**What is required**.
Filter the entries down to the lines holding "String", then copy those lines.

==== Provided records ====

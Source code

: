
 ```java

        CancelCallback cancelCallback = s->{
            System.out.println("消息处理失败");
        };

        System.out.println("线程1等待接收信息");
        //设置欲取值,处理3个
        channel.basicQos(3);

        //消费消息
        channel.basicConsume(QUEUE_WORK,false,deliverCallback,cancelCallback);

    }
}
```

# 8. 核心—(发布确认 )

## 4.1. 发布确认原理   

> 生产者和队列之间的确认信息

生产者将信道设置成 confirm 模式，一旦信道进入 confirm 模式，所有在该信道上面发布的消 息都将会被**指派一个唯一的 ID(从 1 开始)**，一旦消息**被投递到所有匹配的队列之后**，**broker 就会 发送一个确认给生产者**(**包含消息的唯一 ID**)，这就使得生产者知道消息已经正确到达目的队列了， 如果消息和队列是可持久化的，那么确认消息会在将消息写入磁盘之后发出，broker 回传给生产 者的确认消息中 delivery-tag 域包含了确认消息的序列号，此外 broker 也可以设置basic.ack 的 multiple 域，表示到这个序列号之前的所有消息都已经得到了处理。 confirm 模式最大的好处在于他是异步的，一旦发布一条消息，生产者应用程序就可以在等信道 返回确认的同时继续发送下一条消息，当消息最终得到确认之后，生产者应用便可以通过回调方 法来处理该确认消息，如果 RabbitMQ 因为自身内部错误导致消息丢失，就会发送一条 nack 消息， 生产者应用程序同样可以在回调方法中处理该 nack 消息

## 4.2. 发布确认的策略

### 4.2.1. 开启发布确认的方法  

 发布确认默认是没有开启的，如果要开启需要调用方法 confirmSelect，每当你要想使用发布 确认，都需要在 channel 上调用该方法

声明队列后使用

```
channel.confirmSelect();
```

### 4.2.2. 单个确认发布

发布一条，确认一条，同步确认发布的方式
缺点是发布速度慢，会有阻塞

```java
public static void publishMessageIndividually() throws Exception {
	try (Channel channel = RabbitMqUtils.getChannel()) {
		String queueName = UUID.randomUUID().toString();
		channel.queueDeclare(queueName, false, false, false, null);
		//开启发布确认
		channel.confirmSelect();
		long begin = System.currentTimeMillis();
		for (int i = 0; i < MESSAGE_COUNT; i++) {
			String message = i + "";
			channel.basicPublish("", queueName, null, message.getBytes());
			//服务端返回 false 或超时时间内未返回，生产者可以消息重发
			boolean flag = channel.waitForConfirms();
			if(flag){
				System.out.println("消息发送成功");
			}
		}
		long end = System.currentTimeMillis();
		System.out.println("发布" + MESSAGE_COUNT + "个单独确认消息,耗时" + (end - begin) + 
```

====
==== Provided records ====

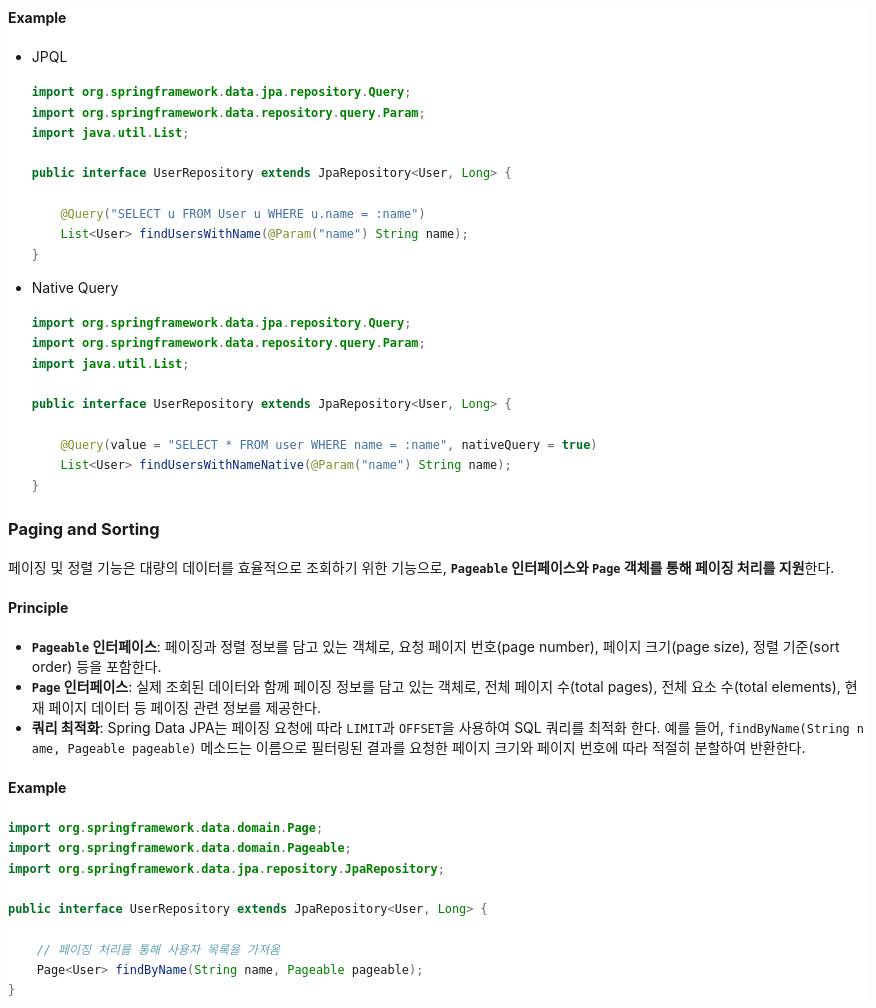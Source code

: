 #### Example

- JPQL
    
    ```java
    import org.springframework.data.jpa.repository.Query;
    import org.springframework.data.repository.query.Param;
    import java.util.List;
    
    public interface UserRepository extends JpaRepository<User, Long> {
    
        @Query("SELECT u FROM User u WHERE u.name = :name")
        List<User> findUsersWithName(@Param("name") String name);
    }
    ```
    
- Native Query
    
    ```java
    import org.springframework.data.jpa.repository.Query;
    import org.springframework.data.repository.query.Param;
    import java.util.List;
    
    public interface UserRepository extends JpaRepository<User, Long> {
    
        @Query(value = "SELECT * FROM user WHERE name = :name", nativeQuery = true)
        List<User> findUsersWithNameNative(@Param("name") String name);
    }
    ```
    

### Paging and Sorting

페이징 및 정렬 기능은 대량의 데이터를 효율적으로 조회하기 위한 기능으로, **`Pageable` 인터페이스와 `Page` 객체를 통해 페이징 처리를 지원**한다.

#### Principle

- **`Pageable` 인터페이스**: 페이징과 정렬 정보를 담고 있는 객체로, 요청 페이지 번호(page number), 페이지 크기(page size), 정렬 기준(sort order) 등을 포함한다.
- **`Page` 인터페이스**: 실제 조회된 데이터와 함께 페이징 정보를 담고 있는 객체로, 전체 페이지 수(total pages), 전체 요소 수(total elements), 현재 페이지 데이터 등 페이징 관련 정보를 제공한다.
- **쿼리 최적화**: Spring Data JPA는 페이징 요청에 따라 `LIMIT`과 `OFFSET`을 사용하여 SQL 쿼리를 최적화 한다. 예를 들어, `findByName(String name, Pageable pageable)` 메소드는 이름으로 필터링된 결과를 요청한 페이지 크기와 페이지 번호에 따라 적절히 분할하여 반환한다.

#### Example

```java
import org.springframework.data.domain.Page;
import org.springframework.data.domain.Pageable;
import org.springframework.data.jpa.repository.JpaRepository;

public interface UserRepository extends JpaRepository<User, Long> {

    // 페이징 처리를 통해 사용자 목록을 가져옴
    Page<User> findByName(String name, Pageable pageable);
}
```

====

**Answer for the task**.
		String queueName = UUID.randomUUID().toString();
			String message = i + "";
        List<User> findUsersWithName(@Param("name") String name);
        List<User> findUsersWithNameNative(@Param("name") String name);
- **쿼리 최적화**: Spring Data JPA는 페이징 요청에 따라 `LIMIT`과 `OFFSET`을 사용하여 SQL 쿼리를 최적화 한다. 예를 들어, `findByName(String name, Pageable pageable)` 메소드는 이름으로 필터링된 결과를 요청한 페이지 크기와 페이지 번호에 따라 적절히 분할하여 반환한다.
    Page<User> findByName(String name, Pageable pageable);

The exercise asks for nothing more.